Nothing in the entries may change when you repeat them, and no images may appear.

------------------------

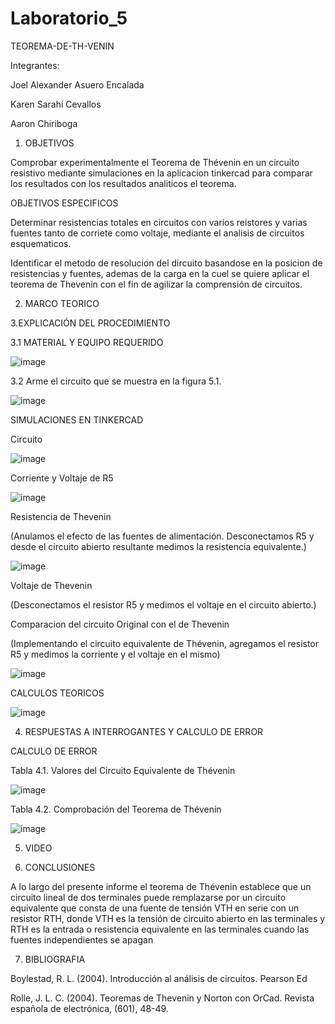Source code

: # Laboratorio_5
TEOREMA-DE-TH-VENIN

Integrantes:

Joel Alexander Asuero Encalada

Karen Sarahí Cevallos

Aaron Chiriboga

1. OBJETIVOS

Comprobar experimentalmente el Teorema de Thévenin en un circuito resistivo mediante simulaciones en la aplicacion tinkercad para comparar los resultados con los resultados analiticos el teorema.

OBJETIVOS ESPECIFICOS

Determinar resistencias totales en circuitos con varios reistores y varias fuentes tanto de corriete como voltaje, mediante el analisis de circuitos esquematicos.

Identificar el metodo de resolucion del dircuito basandose en la posicion de resistencias y fuentes, ademas de la carga en la cuel se quiere aplicar el teorema de Thevenin con el fin de agilizar la comprensión de circuitos.

2. MARCO TEORICO

3.EXPLICACIÓN DEL PROCEDIMIENTO

3.1 MATERIAL Y EQUIPO REQUERIDO

![image](https://user-images.githubusercontent.com/116674536/211016532-f45a530d-a4e0-40d3-9f07-9e7faac942f7.png)

3.2 Arme el circuito que se muestra en la figura 5.1.

![image](https://user-images.githubusercontent.com/116674536/211016597-bedbc21f-8141-45b7-95ff-e74c13074380.png)

SIMULACIONES EN TINKERCAD

Circuito

![image](https://user-images.githubusercontent.com/116674536/211016676-a5286a08-1a93-4a7d-8567-b4f08304d74f.png)

Corriente y Voltaje de R5

![image](https://user-images.githubusercontent.com/116674536/211016726-6b11b40c-3841-4272-80bf-872aee2e28a2.png)

Resistencia de Thevenin

(Anulamos el efecto de las fuentes de alimentación. Desconectamos R5 y desde el circuito abierto resultante medimos la resistencia equivalente.)

![image](https://user-images.githubusercontent.com/116674536/211016786-c779291a-8d4f-46df-a4b7-c606504bae12.png)

Voltaje de Thevenin

(Desconectamos el resistor R5 y medimos el voltaje en el circuito abierto.)

Comparacion del circuito Original con el de Thevenin

(Implementando el circuito equivalente de Thévenin, agregamos el resistor R5 y medimos la corriente y el voltaje en el mismo)

![image](https://user-images.githubusercontent.com/116674536/211016959-ce8a137e-3595-4115-80b2-0cfcb1d63ef1.png)

CALCULOS TEORICOS

![image](https://user-images.githubusercontent.com/116674536/211433399-5ba992f8-11c6-40ea-b47c-b028c45b00d4.png)


4. RESPUESTAS A INTERROGANTES Y CALCULO DE ERROR

CALCULO DE ERROR



Tabla 4.1. Valores del Circuito Equivalente de Thévenin

![image](https://user-images.githubusercontent.com/116674536/211432392-d079ad8a-a6d6-4a81-97a1-228d9c598362.png)


Tabla 4.2. Comprobación del Teorema de Thévenin

![image](https://user-images.githubusercontent.com/116674536/211432563-895e9ed9-73cf-49a2-a54c-6457753b5ccd.png)


5. VIDEO


6. CONCLUSIONES

A lo largo del presente informe el teorema de Thévenin establece que un circuito lineal de dos terminales puede remplazarse por un circuito equivalente que consta de una fuente de tensión VTH en serie con un resistor RTH, donde VTH es la tensión de circuito abierto en las terminales y RTH es la entrada o resistencia equivalente en las terminales cuando las fuentes independientes se apagan

7. BIBLIOGRAFIA

Boylestad, R. L. (2004). Introducción al análisis de circuitos. Pearson Ed

Rolle, J. L. C. (2004). Teoremas de Thevenin y Norton con OrCad. Revista española de electrónica, (601), 48-49.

------------------------

* **Task answer**
Source code

: # Laboratorio_5
TEOREMA-DE-TH-VENIN

Integrantes:

Joel Alexander Asuero Encalada

Karen Sarahí Cevallos

Aaron Chiriboga

1. OBJETIVOS

Comprobar experimentalmente el Teorema de Thévenin en un circuito resistivo mediante simulaciones en la aplicacion tinkercad para comparar los resultados con los resultados analiticos el teorema.

OBJETIVOS ESPECIFICOS

Determinar resistencias totales en circuitos con varios reistores y varias fuentes tanto de corriete como voltaje, mediante el analisis de circuitos esquematicos.

Identificar el metodo de resolucion del dircuito basandose en la posicion de resistencias y fuentes, ademas de la carga en la cuel se quiere aplicar el teorema de Thevenin con el fin de agilizar la comprensión de circuitos.

2. MARCO TEORICO

3.EXPLICACIÓN DEL PROCEDIMIENTO

3.1 MATERIAL Y EQUIPO REQUERIDO

![image](https://user-images.githubusercontent.com/116674536/211016532-f45a530d-a4e0-40d3-9f07-9e7faac942f7.png)

3.2 Arme el circuito que se muestra en la figura 5.1.

![image](https://user-images.githubusercontent.com/116674536/211016597-bedbc21f-8141-45b7-95ff-e74c13074380.png)

SIMULACIONES EN TINKERCAD

Circuito

![image](https://user-images.githubusercontent.com/116674536/211016676-a5286a08-1a93-4a7d-8567-b4f08304d74f.png)

Corriente y Voltaje de R5

![image](https://user-images.githubusercontent.com/116674536/211016726-6b11b40c-3841-4272-80bf-872aee2e28a2.png)

Resistencia de Thevenin

(Anulamos el efecto de las fuentes de alimentación. Desconectamos R5 y desde el circuito abierto resultante medimos la resistencia equivalente.)

![image](https://user-images.githubusercontent.com/116674536/211016786-c779291a-8d4f-46df-a4b7-c606504bae12.png)

Voltaje de Thevenin

(Desconectamos el resistor R5 y medimos el voltaje en el circuito abierto.)

Comparacion del circuito Original con el de Thevenin

(Implementando el circuito equivalente de Thévenin, agregamos el resistor R5 y medimos la corriente y el voltaje en el mismo)

![image](https://user-images.githubusercontent.com/116674536/211016959-ce8a137e-3595-4115-80b2-0cfcb1d63ef1.png)

CALCULOS TEORICOS

![image](https://user-images.githubusercontent.com/116674536/211433399-5ba992f8-11c6-40ea-b47c-b028c45b00d4.png)


4. RESPUESTAS A INTERROGANTES Y CALCULO DE ERROR

CALCULO DE ERROR



Tabla 4.1. Valores del Circuito Equivalente de Thévenin

![image](https://user-images.githubusercontent.com/116674536/211432392-d079ad8a-a6d6-4a81-97a1-228d9c598362.png)


Tabla 4.2. Comprobación del Teorema de Thévenin

![image](https://user-images.githubusercontent.com/116674536/211432563-895e9ed9-73cf-49a2-a54c-6457753b5ccd.png)


5. VIDEO


6. CONCLUSIONES

A lo largo del presente informe el teorema de Thévenin establece que un circuito lineal de dos terminales puede remplazarse por un circuito equivalente que consta de una fuente de tensión VTH en serie con un resistor RTH, donde VTH es la tensión de circuito abierto en las terminales y RTH es la entrada o resistencia equivalente en las terminales cuando las fuentes independientes se apagan

7. BIBLIOGRAFIA

Boylestad, R. L. (2004). Introducción al análisis de circuitos. Pearson Ed

Rolle, J. L. C. (2004). Teoremas de Thevenin y Norton con OrCad. Revista española de electrónica, (601), 48-49.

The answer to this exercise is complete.